§ Task objective
Please transcribe the entries that follow exactly as they stand, skipping each picture.

§ Saved entries
--------------------------------
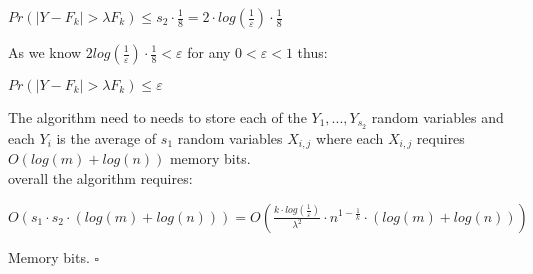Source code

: \documentclass{article}
\begin{document}
\begin{center}
    \(Pr(|Y - F_k| > \lambda F_k) \leq s_2 \cdot \frac{1}{8} = 2\cdot log(\frac{1}{\varepsilon }) \cdot \frac{1}{8}\)
\end{center}
As we know \(2log(\frac{1}{\varepsilon}) \cdot \frac{1}{8} < \varepsilon\) for any \(0 < \varepsilon < 1\) thus:
\begin{center}
    \(Pr(|Y - F_k| > \lambda F_k) \leq \varepsilon\)
\end{center}
The algorithm need to needs to store each of the \(Y_1, ..., Y_{s_2}\) random variables and each \(Y_i\) is the average of \(s_1\) random variables \(X_{i,j}\) where each \(X_{i,j}\) requires \(O(log(m) + log(n))\) memory bits.\\
overall the algorithm requires:
\begin{center}
    \(O(s_1 \cdot s_2 \cdot(log(m) + log(n))) = O(\frac{k\cdot log(\frac{1}{\varepsilon})}{\lambda ^{2}}\cdot n^{1 - \frac{1}{k}}\cdot(log(m) + log(n)))\)
\end{center}
Memory bits.           $\square$
\end{document}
--------------------------------
§ Answer box
Source code

: \documentclass{article}
\begin{document}
\begin{center}
    \(Pr(|Y - F_k| > \lambda F_k) \leq s_2 \cdot \frac{1}{8} = 2\cdot log(\frac{1}{\varepsilon }) \cdot \frac{1}{8}\)
\end{center}
As we know \(2log(\frac{1}{\varepsilon}) \cdot \frac{1}{8} < \varepsilon\) for any \(0 < \varepsilon < 1\) thus:
\begin{center}
    \(Pr(|Y - F_k| > \lambda F_k) \leq \varepsilon\)
\end{center}
The algorithm need to needs to store each of the \(Y_1, ..., Y_{s_2}\) random variables and each \(Y_i\) is the average of \(s_1\) random variables \(X_{i,j}\) where each \(X_{i,j}\) requires \(O(log(m) + log(n))\) memory bits.\\
overall the algorithm requires:
\begin{center}
    \(O(s_1 \cdot s_2 \cdot(log(m) + log(n))) = O(\frac{k\cdot log(\frac{1}{\varepsilon})}{\lambda ^{2}}\cdot n^{1 - \frac{1}{k}}\cdot(log(m) + log(n)))\)
\end{center}
Memory bits.           $\square$
\end{document}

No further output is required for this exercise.